As expressed in the whitepaper entitled “Framework for Safe Automated Passenger Vehicles,”  the AV industry remains skeptical of the accuracy of simulation.

Simulation introduces models to represent the behavior of the system of interest. Models are abstractions from the physical reality and rely on simplifications of the true complexity in the real world.

For example, a vehicle dynamics model may capture the forces acting on the vehicle as a result of actuation, friction and the earth’s gravity, but exclude the effect of electromagnetic forces or lunar gravity on the vehicle.
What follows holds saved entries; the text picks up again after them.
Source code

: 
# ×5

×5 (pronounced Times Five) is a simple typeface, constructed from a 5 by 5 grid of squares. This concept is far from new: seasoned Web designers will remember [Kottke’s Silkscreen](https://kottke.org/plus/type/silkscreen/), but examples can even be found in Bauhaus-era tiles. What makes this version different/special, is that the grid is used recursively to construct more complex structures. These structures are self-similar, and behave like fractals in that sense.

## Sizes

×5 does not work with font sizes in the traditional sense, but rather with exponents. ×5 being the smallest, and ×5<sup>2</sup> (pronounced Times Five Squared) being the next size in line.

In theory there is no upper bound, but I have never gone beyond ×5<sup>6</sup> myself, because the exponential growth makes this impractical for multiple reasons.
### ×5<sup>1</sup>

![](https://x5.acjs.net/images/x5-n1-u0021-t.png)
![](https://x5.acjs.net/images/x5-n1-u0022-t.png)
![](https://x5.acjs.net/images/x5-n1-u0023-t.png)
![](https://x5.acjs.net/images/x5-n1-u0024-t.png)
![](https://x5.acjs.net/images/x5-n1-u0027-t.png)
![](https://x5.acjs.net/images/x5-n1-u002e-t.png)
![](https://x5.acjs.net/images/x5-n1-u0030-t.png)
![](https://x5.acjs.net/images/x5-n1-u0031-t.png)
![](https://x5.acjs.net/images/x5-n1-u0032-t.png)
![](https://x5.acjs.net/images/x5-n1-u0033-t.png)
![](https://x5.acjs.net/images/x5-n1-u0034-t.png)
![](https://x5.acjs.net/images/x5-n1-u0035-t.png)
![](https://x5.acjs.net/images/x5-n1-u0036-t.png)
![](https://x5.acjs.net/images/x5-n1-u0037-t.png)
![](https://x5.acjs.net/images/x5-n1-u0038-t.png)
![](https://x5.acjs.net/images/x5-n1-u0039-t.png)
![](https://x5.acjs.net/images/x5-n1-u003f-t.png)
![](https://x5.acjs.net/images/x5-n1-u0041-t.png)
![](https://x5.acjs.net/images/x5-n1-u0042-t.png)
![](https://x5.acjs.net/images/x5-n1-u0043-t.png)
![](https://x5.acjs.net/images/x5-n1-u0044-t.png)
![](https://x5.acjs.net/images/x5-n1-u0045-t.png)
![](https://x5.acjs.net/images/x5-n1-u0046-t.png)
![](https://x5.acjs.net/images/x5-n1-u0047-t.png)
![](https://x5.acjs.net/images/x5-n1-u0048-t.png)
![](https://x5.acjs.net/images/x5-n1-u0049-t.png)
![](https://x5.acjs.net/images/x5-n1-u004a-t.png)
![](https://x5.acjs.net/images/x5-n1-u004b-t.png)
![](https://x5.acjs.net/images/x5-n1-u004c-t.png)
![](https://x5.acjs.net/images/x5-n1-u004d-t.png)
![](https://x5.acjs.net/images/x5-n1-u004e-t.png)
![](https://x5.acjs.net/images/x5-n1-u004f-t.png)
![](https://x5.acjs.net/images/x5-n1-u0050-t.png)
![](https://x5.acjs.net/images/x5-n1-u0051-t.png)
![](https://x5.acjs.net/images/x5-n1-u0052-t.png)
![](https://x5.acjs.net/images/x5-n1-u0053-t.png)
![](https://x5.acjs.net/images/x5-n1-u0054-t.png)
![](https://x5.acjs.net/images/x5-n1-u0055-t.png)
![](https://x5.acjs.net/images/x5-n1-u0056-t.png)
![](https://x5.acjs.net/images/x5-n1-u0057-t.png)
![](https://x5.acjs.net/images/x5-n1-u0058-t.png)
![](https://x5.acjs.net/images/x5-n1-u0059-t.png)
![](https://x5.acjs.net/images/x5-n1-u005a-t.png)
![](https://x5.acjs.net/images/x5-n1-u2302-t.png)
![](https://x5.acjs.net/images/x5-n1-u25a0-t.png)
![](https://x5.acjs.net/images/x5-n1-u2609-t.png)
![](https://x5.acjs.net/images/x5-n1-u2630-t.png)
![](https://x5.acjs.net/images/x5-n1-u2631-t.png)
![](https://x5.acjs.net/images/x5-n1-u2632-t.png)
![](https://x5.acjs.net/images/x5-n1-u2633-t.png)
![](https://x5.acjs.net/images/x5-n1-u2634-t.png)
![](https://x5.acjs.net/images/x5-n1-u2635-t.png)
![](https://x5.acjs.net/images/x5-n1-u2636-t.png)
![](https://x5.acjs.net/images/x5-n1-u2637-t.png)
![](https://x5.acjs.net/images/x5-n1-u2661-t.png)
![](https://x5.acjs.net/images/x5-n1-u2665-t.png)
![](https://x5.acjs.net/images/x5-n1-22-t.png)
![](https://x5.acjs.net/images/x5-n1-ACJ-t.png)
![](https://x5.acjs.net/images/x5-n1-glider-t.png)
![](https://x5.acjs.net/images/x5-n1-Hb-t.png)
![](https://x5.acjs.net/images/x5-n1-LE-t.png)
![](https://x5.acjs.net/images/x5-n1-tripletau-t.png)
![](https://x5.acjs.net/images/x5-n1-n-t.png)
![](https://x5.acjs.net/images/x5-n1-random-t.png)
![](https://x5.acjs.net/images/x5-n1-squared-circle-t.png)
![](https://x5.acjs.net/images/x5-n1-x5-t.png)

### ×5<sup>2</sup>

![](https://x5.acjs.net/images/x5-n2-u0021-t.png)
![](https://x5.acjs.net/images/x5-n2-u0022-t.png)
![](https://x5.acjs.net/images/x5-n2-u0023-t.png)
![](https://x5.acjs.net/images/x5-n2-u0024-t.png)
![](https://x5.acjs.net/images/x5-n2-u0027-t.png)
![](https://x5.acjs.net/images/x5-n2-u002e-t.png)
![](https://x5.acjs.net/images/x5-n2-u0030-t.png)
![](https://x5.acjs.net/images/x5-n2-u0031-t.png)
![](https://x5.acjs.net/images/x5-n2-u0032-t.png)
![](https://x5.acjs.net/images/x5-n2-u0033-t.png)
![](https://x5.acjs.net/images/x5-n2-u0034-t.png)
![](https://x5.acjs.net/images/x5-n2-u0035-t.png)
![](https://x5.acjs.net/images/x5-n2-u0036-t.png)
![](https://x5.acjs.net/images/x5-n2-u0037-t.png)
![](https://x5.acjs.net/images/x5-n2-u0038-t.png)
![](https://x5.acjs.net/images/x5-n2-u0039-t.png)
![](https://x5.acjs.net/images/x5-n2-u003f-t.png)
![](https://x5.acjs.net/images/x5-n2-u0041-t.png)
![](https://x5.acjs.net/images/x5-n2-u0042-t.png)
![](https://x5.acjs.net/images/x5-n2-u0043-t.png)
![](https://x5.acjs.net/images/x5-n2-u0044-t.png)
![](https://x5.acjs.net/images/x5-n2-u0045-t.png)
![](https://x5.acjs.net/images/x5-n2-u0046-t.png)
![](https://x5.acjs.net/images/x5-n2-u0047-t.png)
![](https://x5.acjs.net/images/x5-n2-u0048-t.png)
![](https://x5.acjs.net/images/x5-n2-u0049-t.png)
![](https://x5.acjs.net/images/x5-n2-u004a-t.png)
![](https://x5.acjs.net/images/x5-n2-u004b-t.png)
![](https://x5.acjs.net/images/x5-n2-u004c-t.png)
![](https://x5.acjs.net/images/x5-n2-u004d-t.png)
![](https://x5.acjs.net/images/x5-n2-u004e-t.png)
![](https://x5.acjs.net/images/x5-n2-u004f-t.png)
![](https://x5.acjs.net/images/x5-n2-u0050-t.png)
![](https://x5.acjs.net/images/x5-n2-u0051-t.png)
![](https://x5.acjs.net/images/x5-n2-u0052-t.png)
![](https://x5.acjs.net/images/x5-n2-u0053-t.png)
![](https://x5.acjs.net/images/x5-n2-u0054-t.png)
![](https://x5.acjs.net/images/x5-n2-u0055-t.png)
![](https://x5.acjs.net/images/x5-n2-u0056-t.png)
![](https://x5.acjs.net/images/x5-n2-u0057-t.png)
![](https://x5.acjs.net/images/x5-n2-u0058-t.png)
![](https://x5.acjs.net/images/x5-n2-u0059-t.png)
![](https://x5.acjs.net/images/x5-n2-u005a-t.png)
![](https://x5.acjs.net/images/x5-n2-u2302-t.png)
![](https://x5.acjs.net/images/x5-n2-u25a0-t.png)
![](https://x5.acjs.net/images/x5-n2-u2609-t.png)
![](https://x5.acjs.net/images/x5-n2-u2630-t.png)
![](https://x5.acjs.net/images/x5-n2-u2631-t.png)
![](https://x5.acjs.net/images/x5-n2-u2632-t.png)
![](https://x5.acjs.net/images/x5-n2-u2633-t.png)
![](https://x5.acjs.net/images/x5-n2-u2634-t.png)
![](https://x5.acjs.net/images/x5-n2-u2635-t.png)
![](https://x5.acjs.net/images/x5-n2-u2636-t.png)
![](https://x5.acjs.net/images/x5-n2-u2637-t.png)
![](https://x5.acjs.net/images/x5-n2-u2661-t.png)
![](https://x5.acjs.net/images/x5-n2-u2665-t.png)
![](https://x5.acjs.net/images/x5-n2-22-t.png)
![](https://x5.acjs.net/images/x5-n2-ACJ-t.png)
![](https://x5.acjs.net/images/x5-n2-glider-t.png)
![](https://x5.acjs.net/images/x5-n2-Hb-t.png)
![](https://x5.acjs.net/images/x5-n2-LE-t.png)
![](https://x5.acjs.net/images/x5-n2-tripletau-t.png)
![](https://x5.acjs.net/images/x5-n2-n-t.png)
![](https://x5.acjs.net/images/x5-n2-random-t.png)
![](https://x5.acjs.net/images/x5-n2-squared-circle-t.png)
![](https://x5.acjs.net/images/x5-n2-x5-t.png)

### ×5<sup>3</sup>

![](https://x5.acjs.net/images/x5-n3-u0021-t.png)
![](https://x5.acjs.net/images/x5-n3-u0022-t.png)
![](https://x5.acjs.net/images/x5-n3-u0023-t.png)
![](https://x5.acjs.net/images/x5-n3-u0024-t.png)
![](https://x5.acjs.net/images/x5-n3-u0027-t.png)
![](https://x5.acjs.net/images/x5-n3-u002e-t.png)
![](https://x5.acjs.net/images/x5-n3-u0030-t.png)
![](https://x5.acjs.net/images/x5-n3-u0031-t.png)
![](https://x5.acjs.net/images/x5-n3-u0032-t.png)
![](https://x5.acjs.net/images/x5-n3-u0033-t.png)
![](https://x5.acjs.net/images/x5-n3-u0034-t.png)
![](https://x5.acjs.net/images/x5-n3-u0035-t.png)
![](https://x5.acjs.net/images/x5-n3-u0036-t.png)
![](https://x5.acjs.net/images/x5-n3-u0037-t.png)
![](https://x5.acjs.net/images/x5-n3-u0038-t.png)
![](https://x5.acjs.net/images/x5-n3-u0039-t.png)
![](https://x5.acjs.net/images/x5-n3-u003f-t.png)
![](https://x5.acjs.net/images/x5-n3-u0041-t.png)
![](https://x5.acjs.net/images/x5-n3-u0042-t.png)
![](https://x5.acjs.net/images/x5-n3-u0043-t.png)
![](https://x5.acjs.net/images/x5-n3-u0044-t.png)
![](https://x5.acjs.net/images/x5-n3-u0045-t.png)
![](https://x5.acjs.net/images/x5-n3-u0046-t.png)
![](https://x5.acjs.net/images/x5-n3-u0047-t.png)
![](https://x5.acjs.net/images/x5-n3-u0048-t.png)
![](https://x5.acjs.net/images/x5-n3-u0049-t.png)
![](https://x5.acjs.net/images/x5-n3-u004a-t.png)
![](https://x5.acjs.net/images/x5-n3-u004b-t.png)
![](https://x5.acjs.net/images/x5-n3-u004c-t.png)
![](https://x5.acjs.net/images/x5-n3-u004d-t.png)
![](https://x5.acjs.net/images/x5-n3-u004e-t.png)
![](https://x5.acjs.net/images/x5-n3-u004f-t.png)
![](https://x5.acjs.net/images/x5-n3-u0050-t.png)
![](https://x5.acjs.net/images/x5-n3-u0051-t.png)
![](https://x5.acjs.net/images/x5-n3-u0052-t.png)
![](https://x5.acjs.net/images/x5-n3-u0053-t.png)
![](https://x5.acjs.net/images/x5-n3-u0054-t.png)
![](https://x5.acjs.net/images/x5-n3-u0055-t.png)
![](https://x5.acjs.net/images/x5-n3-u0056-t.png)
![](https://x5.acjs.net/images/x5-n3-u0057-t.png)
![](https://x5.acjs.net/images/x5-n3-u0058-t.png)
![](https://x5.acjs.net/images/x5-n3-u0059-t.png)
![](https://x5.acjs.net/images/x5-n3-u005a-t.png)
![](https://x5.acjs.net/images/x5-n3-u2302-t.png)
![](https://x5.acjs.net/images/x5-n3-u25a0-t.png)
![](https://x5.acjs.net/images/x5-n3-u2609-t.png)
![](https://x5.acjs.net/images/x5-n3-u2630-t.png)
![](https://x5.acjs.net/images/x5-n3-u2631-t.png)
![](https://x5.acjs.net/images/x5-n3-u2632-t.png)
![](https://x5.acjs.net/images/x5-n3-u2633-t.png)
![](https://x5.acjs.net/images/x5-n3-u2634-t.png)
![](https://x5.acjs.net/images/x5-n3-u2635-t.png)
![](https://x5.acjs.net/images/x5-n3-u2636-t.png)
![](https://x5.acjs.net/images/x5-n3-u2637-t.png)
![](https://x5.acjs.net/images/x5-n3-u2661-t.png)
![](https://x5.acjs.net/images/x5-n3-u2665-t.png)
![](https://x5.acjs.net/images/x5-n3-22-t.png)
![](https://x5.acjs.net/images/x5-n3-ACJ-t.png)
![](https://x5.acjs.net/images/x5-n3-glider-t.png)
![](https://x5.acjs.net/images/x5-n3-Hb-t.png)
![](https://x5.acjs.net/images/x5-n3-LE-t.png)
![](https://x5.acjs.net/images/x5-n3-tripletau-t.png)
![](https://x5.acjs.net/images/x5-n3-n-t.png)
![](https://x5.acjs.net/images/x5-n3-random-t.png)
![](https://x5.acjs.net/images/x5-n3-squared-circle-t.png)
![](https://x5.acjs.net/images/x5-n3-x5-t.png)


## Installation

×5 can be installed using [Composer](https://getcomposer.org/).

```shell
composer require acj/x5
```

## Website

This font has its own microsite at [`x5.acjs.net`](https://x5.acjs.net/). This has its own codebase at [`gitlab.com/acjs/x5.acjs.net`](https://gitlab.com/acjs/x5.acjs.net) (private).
Consequently, simulations can be accurate only to some degree. Understanding the accuracy offered by a simulation is key to determining and arguing its use during development and validation activities.

Fritz asserts that PAVE360 will eliminate such traditional concerns over simulation.

But here’s the thing. Asked about PAVE 360, Intel/Mobileye’s Weast told EE Times he isn’t familiar with it. He added, “I agree simulation is a valuable tool during development phases of an AV. However, it is not an appropriate tool for safety assurance.”

Given that PAVE 360 was announced only a few months ago, Agaram said, “I am not surprised if Mobileye’s Weast hasn't heard about it.” Barkai suspects that Weast isn’t against simulations. Rather, he’s arguing “not to forgo physical testing altogether.” He explained, “Simulation provides additional assurance and should reduce, but not eliminate, the need for physical testing. The culture of driving early production on test track, crash testing, etc. is very strong.”

Siemens concurred. “Simulation alone is indeed not an appropriate tool for safety insurance.” However, “simulation used in conjunction with physical tests (e.g. laboratory tests, test-track tests, field tests) is an appropriate tool for safety insurance, provided that it is used within a proper methodological framework (e.g. correlation/validation, amount of scenarios, amount of variations, etc.),” the company stressed.

The power of the PAVE360 methodology is in its ability to correlate simulation with the physical platform. Siemens’s Fritz noted that PAVE360 “supports SOTIF (Safety of the intended functionality) scenarios.” He is convinced it can be used for testing corner cases not easily covered with a physical platform.

If an advanced unified simulation platform like PAVE360 could indeed reduce the scope of physical testing to a level more practical than simply driving billions of miles, as claimed by Siemens, simulations can potentially strengthen a now shaky case for testing robocars on the same streets where school buses go.